The film was critically much-maligned upon its theatrical release; some of
the critical drubbing was probably prompted by the movie featuring an
emotionally reticent film critic character played by Bob Balaban who gets
killed off sadistically
- something which probably
didn't go down well with
film critics.
However to be fair, while the movie is more interesting and original than,
let's say the latest movie based on a computer game featuring vampire
slayers, Lady in the Water remains a seriously flawed effort at best.
The film's plot originated as a bedtime story Shyamalan told his children,
and as an archetypal fairy tale it probably works. High on talk-heavy
exposition and low on actual scares and thrills, it doesn't exactly work
well as a movie.
It also skirts logic issues; for instance, the janitor takes little
convincing to believe that Howard is indeed a mythical sea creature and he
manages to convince his fellow apartment block inhabitants of the same
pretty easily.
The wolf-like creature we are meant to dread and fear also seems pretty . .

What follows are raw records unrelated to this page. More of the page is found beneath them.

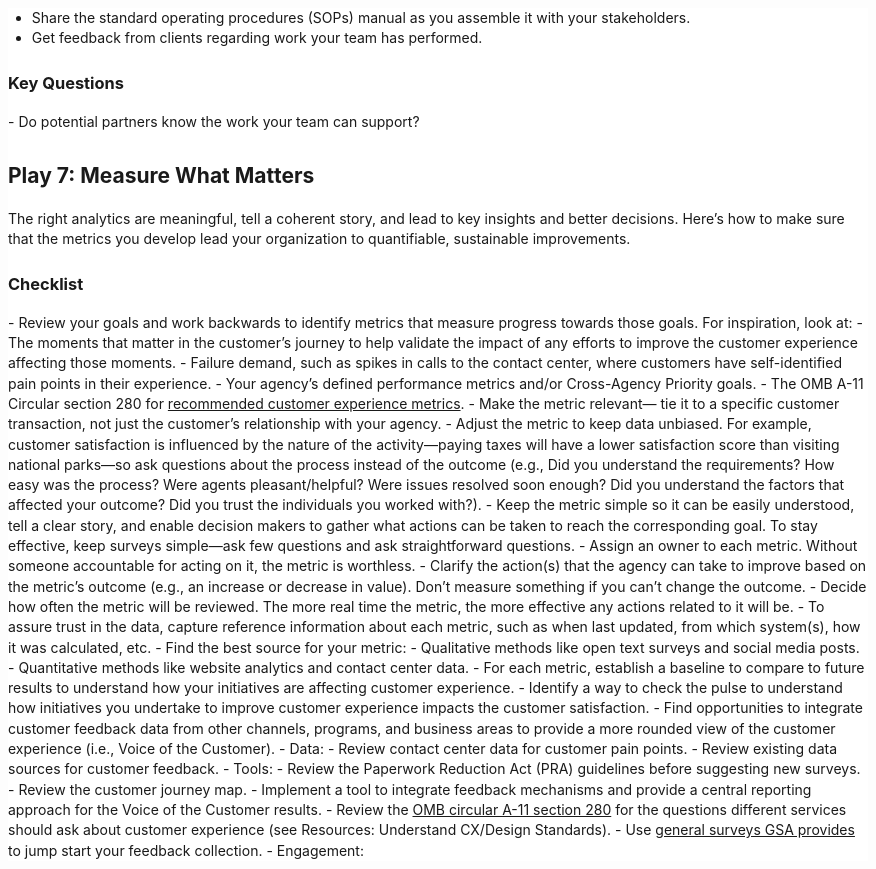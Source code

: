   - Share the standard operating procedures (SOPs) manual as you assemble it with your stakeholders.
  - Get feedback from clients regarding work your team has performed.


<h3>Key Questions</h3>
- Do potential partners know  the work your team can support?

<h2><a id="Play7"></a>Play 7: Measure What Matters</h2>
The right analytics are meaningful, tell a coherent story, and lead to key insights and better decisions. Here’s how to make sure that the metrics you develop lead your organization to quantifiable, sustainable improvements.

<h3>Checklist</h3>
- Review your goals and work backwards to identify metrics that measure progress towards those goals. For inspiration, look at:
  - The moments that matter in the customer’s journey to help validate the impact of any efforts to improve the customer experience affecting those moments.
  - Failure demand, such as spikes in calls to the contact center, where customers have self-identified pain points in their experience.
  - Your agency’s defined performance metrics and/or Cross-Agency Priority goals.
  - The OMB A-11 Circular section 280 for <a href="https://www.performance.gov/cx/"> recommended customer experience metrics</a>.
- Make the metric relevant— tie it to a specific customer transaction, not just the customer’s relationship with your agency.
- Adjust the metric to keep data unbiased. For example, customer satisfaction is influenced by the nature of the activity—paying taxes will have a lower satisfaction score than visiting national parks—so ask questions about the process instead of the outcome (e.g., Did you understand the requirements? How easy was the process? Were agents pleasant/helpful? Were issues resolved soon enough? Did you understand the factors that affected your outcome? Did you trust the individuals you worked with?).
- Keep the metric simple so it can be easily understood, tell a clear story, and enable decision makers to gather what actions can be taken to reach the corresponding goal. To stay effective, keep surveys simple—ask few questions and ask straightforward questions.
- Assign an owner to each metric. Without someone accountable for acting on it, the metric is worthless.
- Clarify the action(s) that the agency can take to improve  based on the metric’s outcome (e.g., an increase or decrease in value). Don’t measure something if you can’t change the outcome.
- Decide how often the metric will be reviewed. The more real time the metric, the more effective any actions related to it will be.
- To assure trust in the data, capture reference information about each metric, such as when last updated, from which system(s), how it was calculated, etc.
- Find the best source for your metric:
  - Qualitative methods like open text surveys and social media posts.
  - Quantitative methods like website analytics and contact center data.
- For each metric, establish a baseline to compare to future results to understand how your initiatives are affecting customer experience.
- Identify a way to check the pulse to understand how initiatives you undertake to improve customer experience impacts the customer satisfaction.
- Find opportunities to integrate customer feedback data from other channels, programs, and business areas to provide a more rounded view of the customer experience (i.e., Voice of the Customer).
- Data:
  - Review contact center data for customer pain points.
  - Review existing data sources for customer feedback.
- Tools:
  - Review the Paperwork Reduction Act (PRA) guidelines before suggesting new surveys.
  - Review the customer journey map.
  - Implement a tool to integrate feedback mechanisms and provide a central reporting approach for the Voice of the Customer results.
  - Review the <a href= "https://www.whitehouse.gov/wp-content/uploads/2018/06/s280.pdf"> OMB circular A-11 section 280</a> for the questions different services should ask about customer experience (see Resources: Understand CX/Design Standards).
  - Use <a href= "https://touchpoints.digital.gov/"> general surveys GSA provides</a> to jump start your feedback collection.
- Engagement:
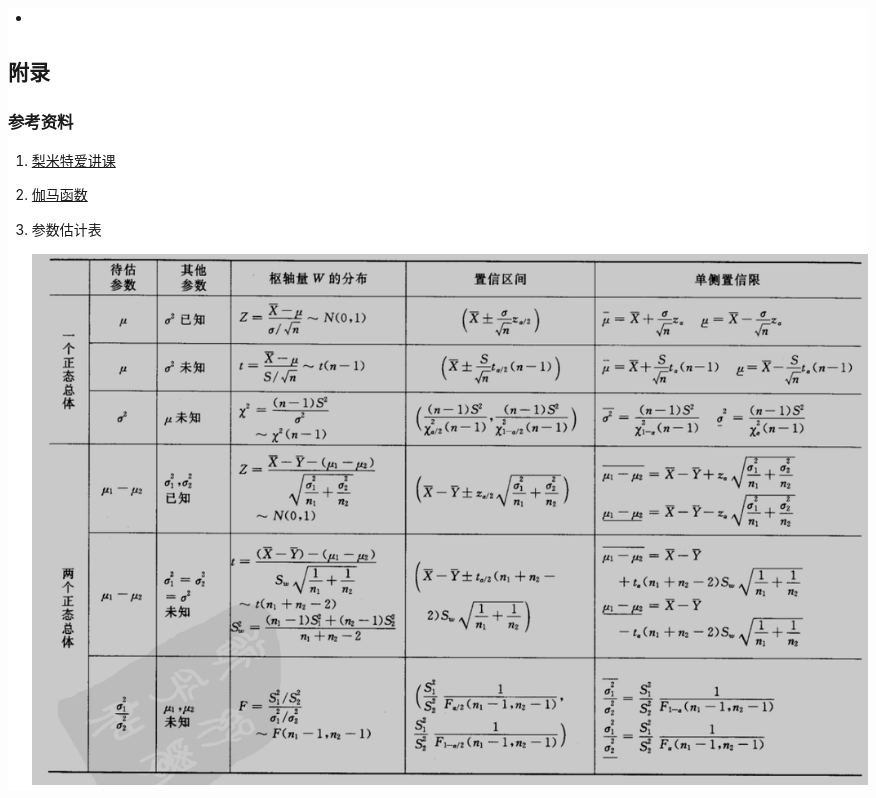 - 























## 附录

### 参考资料

1. [梨米特爱讲课](https://www.bilibili.com/video/BV1D741147G5/?spm_id_from=333.337.search-card.all.click&vd_source=75d343d583130dcc21675fbeadb22044)

2. [伽马函数](https://en.wikipedia.org/wiki/Gamma_function)

3. 参数估计表

   ![image-20221214114045884](images/image-20221214114045884.png)
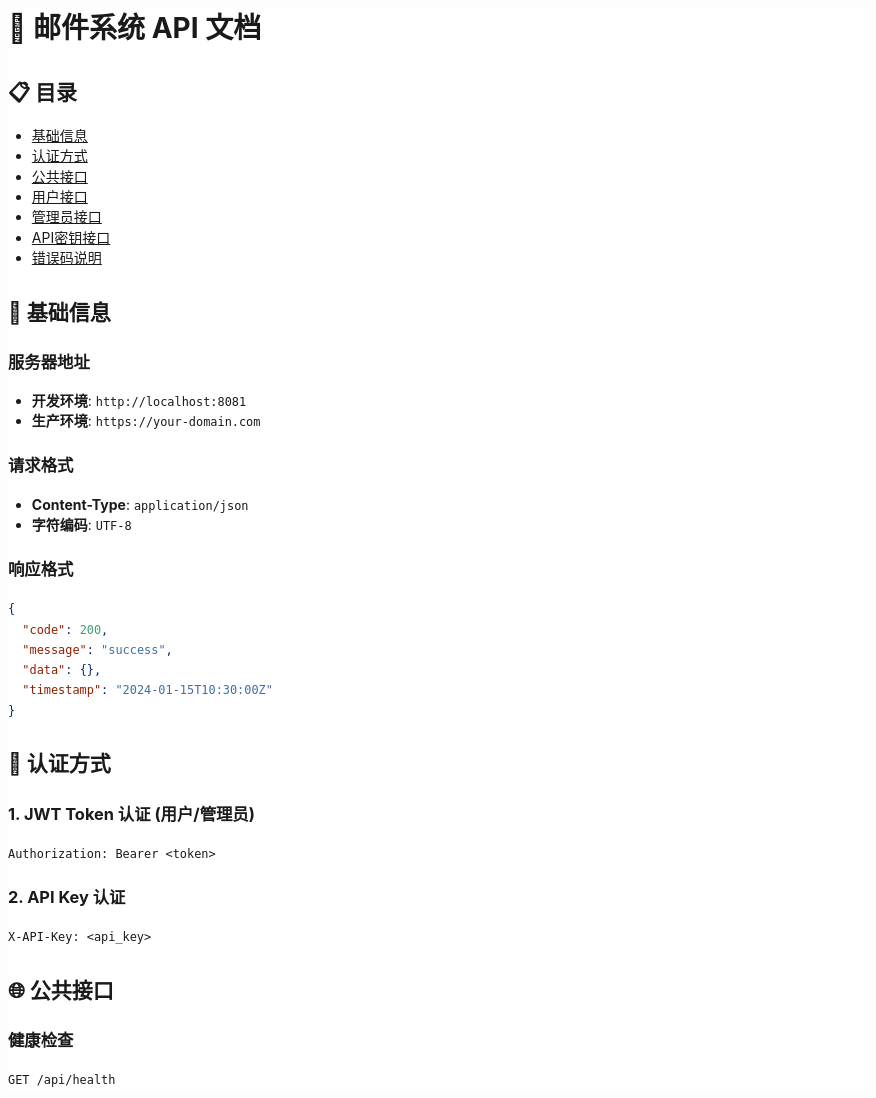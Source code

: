 # 📧 邮件系统 API 文档

## 📋 目录

- [基础信息](#基础信息)
- [认证方式](#认证方式)
- [公共接口](#公共接口)
- [用户接口](#用户接口)
- [管理员接口](#管理员接口)
- [API密钥接口](#api密钥接口)
- [错误码说明](#错误码说明)

## 🔧 基础信息

### 服务器地址
- **开发环境**: `http://localhost:8081`
- **生产环境**: `https://your-domain.com`

### 请求格式
- **Content-Type**: `application/json`
- **字符编码**: `UTF-8`

### 响应格式
```json
{
  "code": 200,
  "message": "success",
  "data": {},
  "timestamp": "2024-01-15T10:30:00Z"
}
```

## 🔐 认证方式

### 1. JWT Token 认证 (用户/管理员)
```http
Authorization: Bearer <token>
```

### 2. API Key 认证
```http
X-API-Key: <api_key>
```

## 🌐 公共接口

### 健康检查
```http
GET /api/health
```
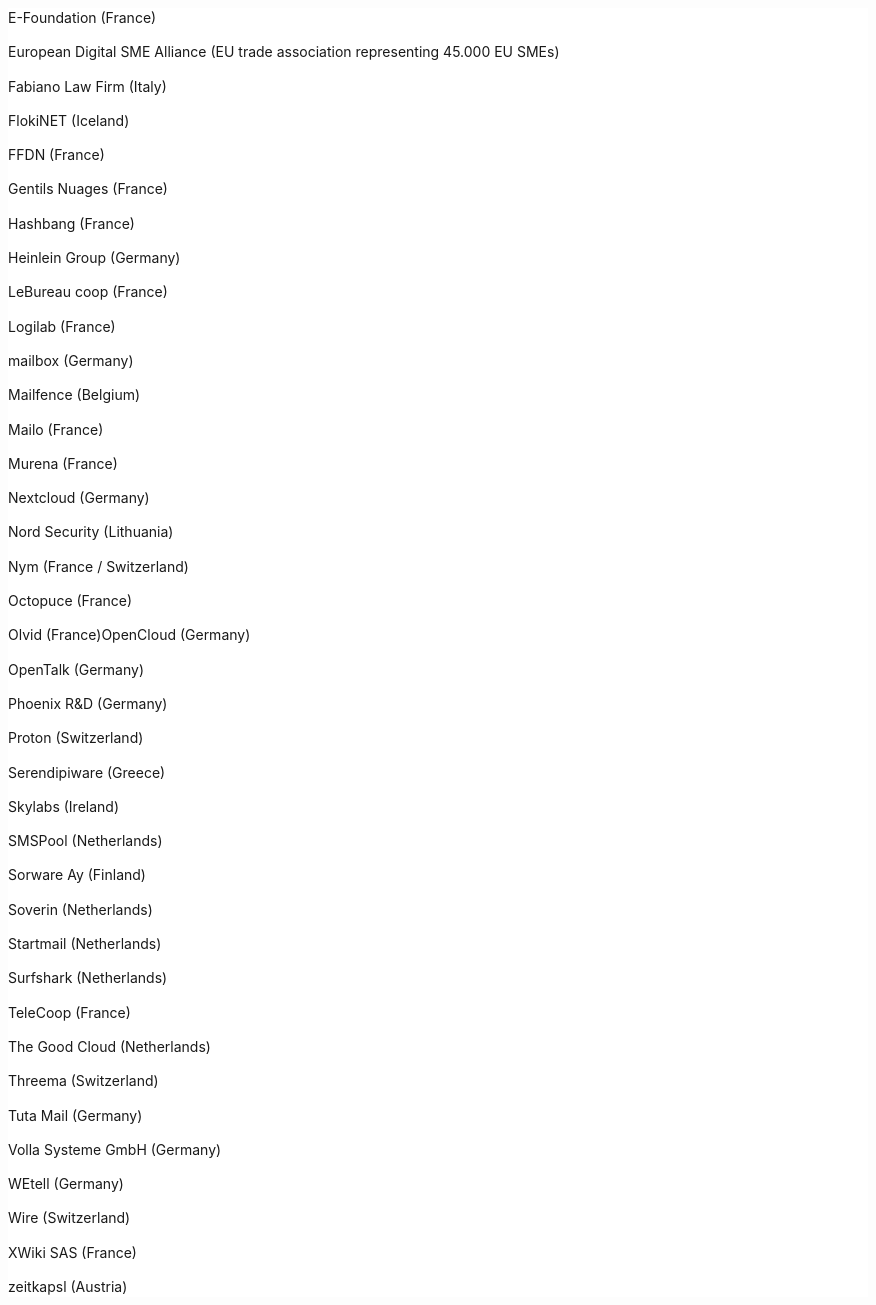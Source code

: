 E-Foundation (France)

European Digital SME Alliance (EU trade association representing 45.000 EU SMEs)

Fabiano Law Firm (Italy)

FlokiNET (Iceland)

FFDN (France)

Gentils Nuages (France)

Hashbang (France)

Heinlein Group (Germany)

LeBureau coop (France)

Logilab (France)

mailbox (Germany)

Mailfence (Belgium)

Mailo (France)

Murena (France)

Nextcloud (Germany)

Nord Security (Lithuania)

Nym (France / Switzerland)

Octopuce (France)

Olvid (France)OpenCloud (Germany)

OpenTalk (Germany)

Phoenix R&D (Germany)

Proton (Switzerland)

Serendipiware (Greece)

Skylabs (Ireland)

SMSPool (Netherlands)

Sorware Ay (Finland)

Soverin (Netherlands)

Startmail (Netherlands)

Surfshark (Netherlands)

TeleCoop (France)

The Good Cloud (Netherlands)

Threema (Switzerland)

Tuta Mail (Germany)

Volla Systeme GmbH (Germany)

WEtell (Germany)

Wire (Switzerland)

XWiki SAS (France)

zeitkapsl (Austria)
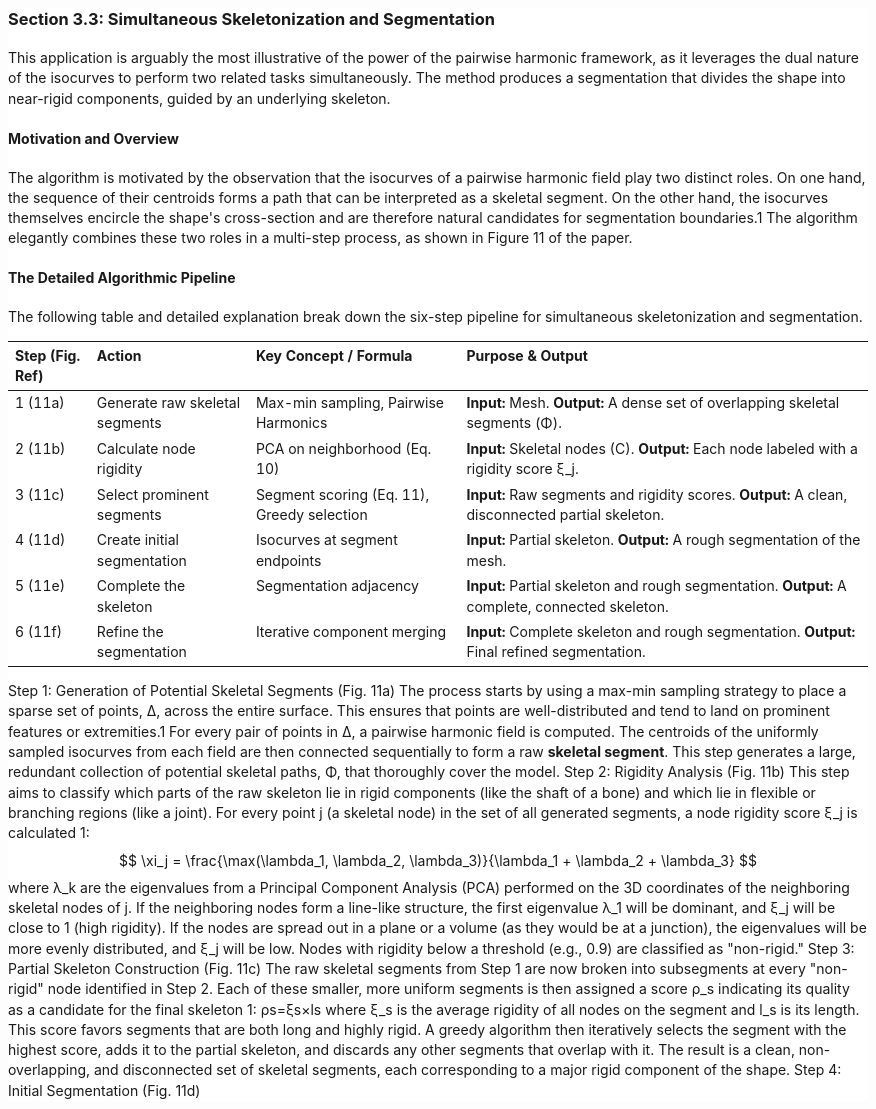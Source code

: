 ### **Section 3.3: Simultaneous Skeletonization and Segmentation**

This application is arguably the most illustrative of the power of the pairwise harmonic framework, as it leverages the dual nature of the isocurves to perform two related tasks simultaneously. The method produces a segmentation that divides the shape into near-rigid components, guided by an underlying skeleton.

#### **Motivation and Overview**

The algorithm is motivated by the observation that the isocurves of a pairwise harmonic field play two distinct roles. On one hand, the sequence of their centroids forms a path that can be interpreted as a skeletal segment. On the other hand, the isocurves themselves encircle the shape's cross-section and are therefore natural candidates for segmentation boundaries.1 The algorithm elegantly combines these two roles in a multi-step process, as shown in Figure 11 of the paper.

#### **The Detailed Algorithmic Pipeline**

The following table and detailed explanation break down the six-step pipeline for simultaneous skeletonization and segmentation.

| Step (Fig. Ref) | Action | Key Concept / Formula | Purpose & Output |
| :---- | :---- | :---- | :---- |
| 1 (11a) | Generate raw skeletal segments | Max-min sampling, Pairwise Harmonics | **Input:** Mesh. **Output:** A dense set of overlapping skeletal segments (Φ). |
| 2 (11b) | Calculate node rigidity | PCA on neighborhood (Eq. 10\) | **Input:** Skeletal nodes (C). **Output:** Each node labeled with a rigidity score ξ\_j. |
| 3 (11c) | Select prominent segments | Segment scoring (Eq. 11), Greedy selection | **Input:** Raw segments and rigidity scores. **Output:** A clean, disconnected partial skeleton. |
| 4 (11d) | Create initial segmentation | Isocurves at segment endpoints | **Input:** Partial skeleton. **Output:** A rough segmentation of the mesh. |
| 5 (11e) | Complete the skeleton | Segmentation adjacency | **Input:** Partial skeleton and rough segmentation. **Output:** A complete, connected skeleton. |
| 6 (11f) | Refine the segmentation | Iterative component merging | **Input:** Complete skeleton and rough segmentation. **Output:** Final refined segmentation. |

Step 1: Generation of Potential Skeletal Segments (Fig. 11a)
The process starts by using a max-min sampling strategy to place a sparse set of points, Δ, across the entire surface. This ensures that points are well-distributed and tend to land on prominent features or extremities.1 For every pair of points in
Δ, a pairwise harmonic field is computed. The centroids of the uniformly sampled isocurves from each field are then connected sequentially to form a raw **skeletal segment**. This step generates a large, redundant collection of potential skeletal paths, Φ, that thoroughly cover the model.
Step 2: Rigidity Analysis (Fig. 11b)
This step aims to classify which parts of the raw skeleton lie in rigid components (like the shaft of a bone) and which lie in flexible or branching regions (like a joint). For every point j (a skeletal node) in the set of all generated segments, a node rigidity score ξ\_j is calculated 1:
$$
\xi_j = \frac{\max(\lambda_1, \lambda_2, \lambda_3)}{\lambda_1 + \lambda_2 + \lambda_3}
$$
where λ\_k are the eigenvalues from a Principal Component Analysis (PCA) performed on the 3D coordinates of the neighboring skeletal nodes of j. If the neighboring nodes form a line-like structure, the first eigenvalue λ\_1 will be dominant, and ξ\_j will be close to 1 (high rigidity). If the nodes are spread out in a plane or a volume (as they would be at a junction), the eigenvalues will be more evenly distributed, and ξ\_j will be low. Nodes with rigidity below a threshold (e.g., 0.9) are classified as "non-rigid."
Step 3: Partial Skeleton Construction (Fig. 11c)
The raw skeletal segments from Step 1 are now broken into subsegments at every "non-rigid" node identified in Step 2\. Each of these smaller, more uniform segments is then assigned a score ρ\_s indicating its quality as a candidate for the final skeleton 1:
ρs​=ξs​×ls​
where ξ\_s is the average rigidity of all nodes on the segment and l\_s is its length. This score favors segments that are both long and highly rigid. A greedy algorithm then iteratively selects the segment with the highest score, adds it to the partial skeleton, and discards any other segments that overlap with it. The result is a clean, non-overlapping, and disconnected set of skeletal segments, each corresponding to a major rigid component of the shape.
Step 4: Initial Segmentation (Fig. 11d)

. well, incompetent. It has several opportunities to kill Howard but simply
fails to do so. And so on.
The biggest problem is that the script feels unfinished. Maybe if a talented
fantasy writer such as Neil Gaiman had a go at it, Lady in the Water would
have turned out rather differently. Things feel a bit half-baked and rushed
here though.
Part of the problem is that Shyamalan isn't talented enough of a director to
make the inherently flawed (and did we mention occasionally silly?)
screenplay work. His previous films such as Signs and
The Village were
hamstrung by silly plot contrivances (such the aqua-phobic aliens in Signs
invading a planet consisting mostly of water). However, Signs for instance
had some pretty scary moments that worked nonetheless. Lady in the Water
never manages that equilibrium: the dumb bits simply outweigh the good ones.
WORTH IT? It would have been an interesting movie if Shyamalan's ego
didn't get in the way and he handed over his screenplay to someone else for
another rewrite.
RECOMMENDATION: A discount rental at best.